Universality, equivalence

The problem of universality^{[note 1]} and of equivalence,^{[note 2]} also belong to PTIME, by reduction to the inclusion problem.

Checking whether an automaton is unambiguous

For a nondeterministic finite automaton ${\displaystyle A}$ with ${\displaystyle n}$ states and an ${\displaystyle m}$ letter alphabet, it is decidable in time ${\displaystyle O(n^{2}m)}$ whether ${\displaystyle A}$ is unambiguous.^[2]

Sketch of the proof of unambiguity
It suffices to use a fixpoint algorithm to compute the set of pairs of states q and q' such that there exists a word w which leads both to q and to q' . The automaton is unambiguous if and only if there is no such a pair such that both states are accepting. There are Θ(n2) state pairs, and for each pair there are m letters to consider to resume the fixpoint algorithm, hence the computation time.

Some properties

• Given a UFA A and an integer n, one can count in polynomial time the number of words of size n that are accepted by A. This can be done by a simple dynamic programming algorithm: for every state q of A and ${\displaystyle i\in \{0,\ldots ,n\}}$, compute the number of words of size n-i having a run starting at q and ending in a final state. By contrast, the same problem is #P-hard for NFAs.
• The cartesian product (intersection) of two UFAs is a UFA.^[3]
• The notion of unambiguity extends to finite state transducers and weighted automata. If a finite state transducer T is unambiguous, then each input word is associated by T to at most one output word. If a weighted automaton A is unambiguous, then the set of weight does not need to be a semiring, instead it suffices to consider a monoid. Indeed, there is at most one accepting path.

State complexity

Main article: State complexity

Mathematical proofs that every UFA for a language needs a certain number of states were pioneered by Schmidt.^[4] Leung proved that a DFA equivalent to an ${\displaystyle n}$-state UFA requires ${\displaystyle 2^{n}}$ states in the worst case, and that a UFA equivalent to a finitely ambiguous^{[note 3]} ${\displaystyle n}$-state NFA requires ${\displaystyle 2^{n}-1}$ states in the worst case.^[5]
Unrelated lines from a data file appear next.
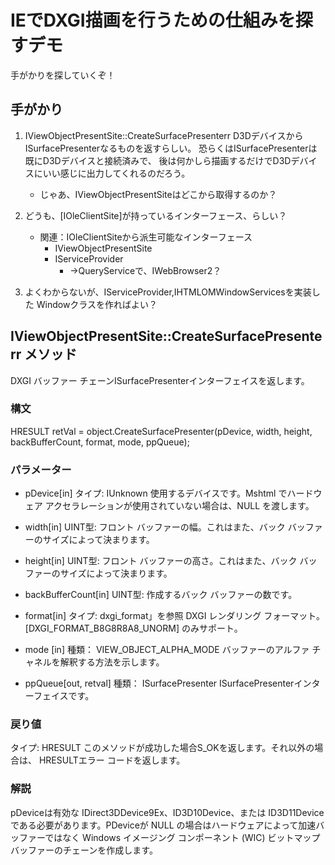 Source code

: IEでDXGI描画を行うための仕組みを探すデモ
========================================
手がかりを探していくぞ！


## 手がかり
 1. IViewObjectPresentSite::CreateSurfacePresenterr
    D3DデバイスからISurfacePresenterなるものを返すらしい。
    恐らくはISurfacePresenterは既にD3Dデバイスと接続済みで、
    後は何かしら描画するだけでD3Dデバイスにいい感じに出力してくれるのだろう。
      * じゃあ、IViewObjectPresentSiteはどこから取得するのか？

 2. どうも、[IOleClientSite]が持っているインターフェース、らしい？
      * 関連：IOleClientSiteから派生可能なインターフェース
        * IViewObjectPresentSite
        * IServiceProvider
          * ->QueryServiceで、IWebBrowser2？

 3. よくわからないが、IServiceProvider,IHTMLOMWindowServicesを実装した
    Windowクラスを作ればよい？



IViewObjectPresentSite::CreateSurfacePresenterr メソッド
--------------------------------------------------------
DXGI バッファー チェーンISurfacePresenterインターフェイスを返します。
 
### 構文
HRESULT retVal = object.CreateSurfacePresenter(pDevice, width, height, backBufferCount, format, mode, ppQueue);

### パラメーター
  * pDevice[in]
    タイプ: IUnknown
    使用するデバイスです。Mshtml でハードウェア アクセラレーションが使用されていない場合は、NULL を渡します。

  * width[in]
    UINT型:
    フロント バッファーの幅。これはまた、バック バッファーのサイズによって決まります。

  * height[in]
    UINT型:
    フロント バッファーの高さ。これはまた、バック バッファーのサイズによって決まります。

  * backBufferCount[in]
    UINT型:
    作成するバック バッファーの数です。

  * format[in]
    タイプ: dxgi_format」を参照
    DXGI レンダリング フォーマット。[DXGI_FORMAT_B8G8R8A8_UNORM] のみサポート。

  * mode [in]
    種類： VIEW_OBJECT_ALPHA_MODE
    バッファーのアルファ チャネルを解釈する方法を示します。

  * ppQueue[out, retval]
    種類： ISurfacePresenter
    ISurfacePresenterインターフェイスです。

### 戻り値
タイプ: HRESULT
このメソッドが成功した場合S_OKを返します。それ以外の場合は、 HRESULTエラー コードを返します。

### 解説
pDeviceは有効な IDirect3DDevice9Ex、ID3D10Device、または ID3D11Device である必要があります。PDeviceが NULL の場合はハードウェアによって加速バッファーではなく Windows イメージング コンポーネント (WIC) ビットマップ バッファーのチェーンを作成します。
Jirásek, Jirásková and Šebej^[6] researched state complexity of basic regular operations on languages represented by UFA. They proved in particular that for every ${\displaystyle n}$-state UFA where ${\displaystyle n\geq 7}$, the complement of the language it accepts is accepted by a UFA with at most ${\displaystyle 2^{0.79n+\log n}}$ states. This result was later improved by Indzhev and Kiefer^[7] to at most ${\displaystyle {\sqrt {n+1}}\cdot 2^{0.5n}}$ states for all ${\displaystyle n\geq 0}$.
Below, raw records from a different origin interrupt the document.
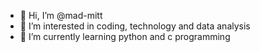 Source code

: - 👋 Hi, I’m @mad-mitt
- 👀 I’m interested in coding, technology and data analysis
- 🌱 I’m currently learning python and c programming
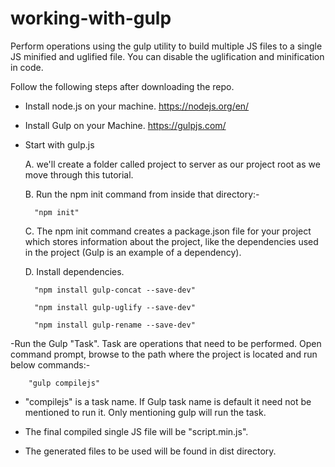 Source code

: # working-with-gulp
Perform operations using the gulp utility to build multiple JS files to a single JS minified and uglified file. You can disable the 
uglification and minification in code.

Follow the following steps after downloading the repo.

- Install node.js on your machine. https://nodejs.org/en/

- Install Gulp on your Machine. https://gulpjs.com/

- Start with gulp.js

	A. we'll create a folder called project to server as our project root as we move through this tutorial.

	B. Run the npm init command from inside that directory:-

		"npm init"

	C. The npm init command creates a package.json file for your project which stores information about the project, 
	like the dependencies used in the project (Gulp is an example of a dependency).

	D. Install dependencies.

		"npm install gulp-concat --save-dev"

		"npm install gulp-uglify --save-dev"

		"npm install gulp-rename --save-dev"

-Run the Gulp "Task". Task are operations that need to be performed.
Open command prompt, browse to the path where the project is located and run below commands:-

		"gulp compilejs"
    
- "compilejs" is a task name. If Gulp task name is default it need not be mentioned to run it. Only mentioning gulp will run the task.

- The final compiled single JS file will be "script.min.js".

- The generated files to be used will be found in dist directory.
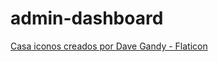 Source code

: # admin-dashboard


<a href="https://www.flaticon.es/iconos-gratis/casa" title="casa iconos">Casa iconos creados por Dave Gandy - Flaticon</a>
Raskin^[8] showed that UFAs cannot be complemented in polynomial time, even into NFAs: he shows that, in the worst case, complementing a UFA with n states into an NFA requires a superpolynomial number of states. This lower bound was later improved by Göös, Kiefer, and Yuan.^[9]

For a one-letter alphabet Okhotin proved that a DFA equivalent to an ${\displaystyle n}$-state UFA requires ${\displaystyle \exp \left(\Theta \left({\sqrt[{3}]{n(\ln n)^{2}}}\right)\right)}$ states in the worst case.^[10]

Notes

1. i.e.: given a UFA, does it accept every string of Σ^*?
2. i.e.: given two UFAs, do they accept the same set of strings?
3. Having finitely many accepting paths for every accepted word.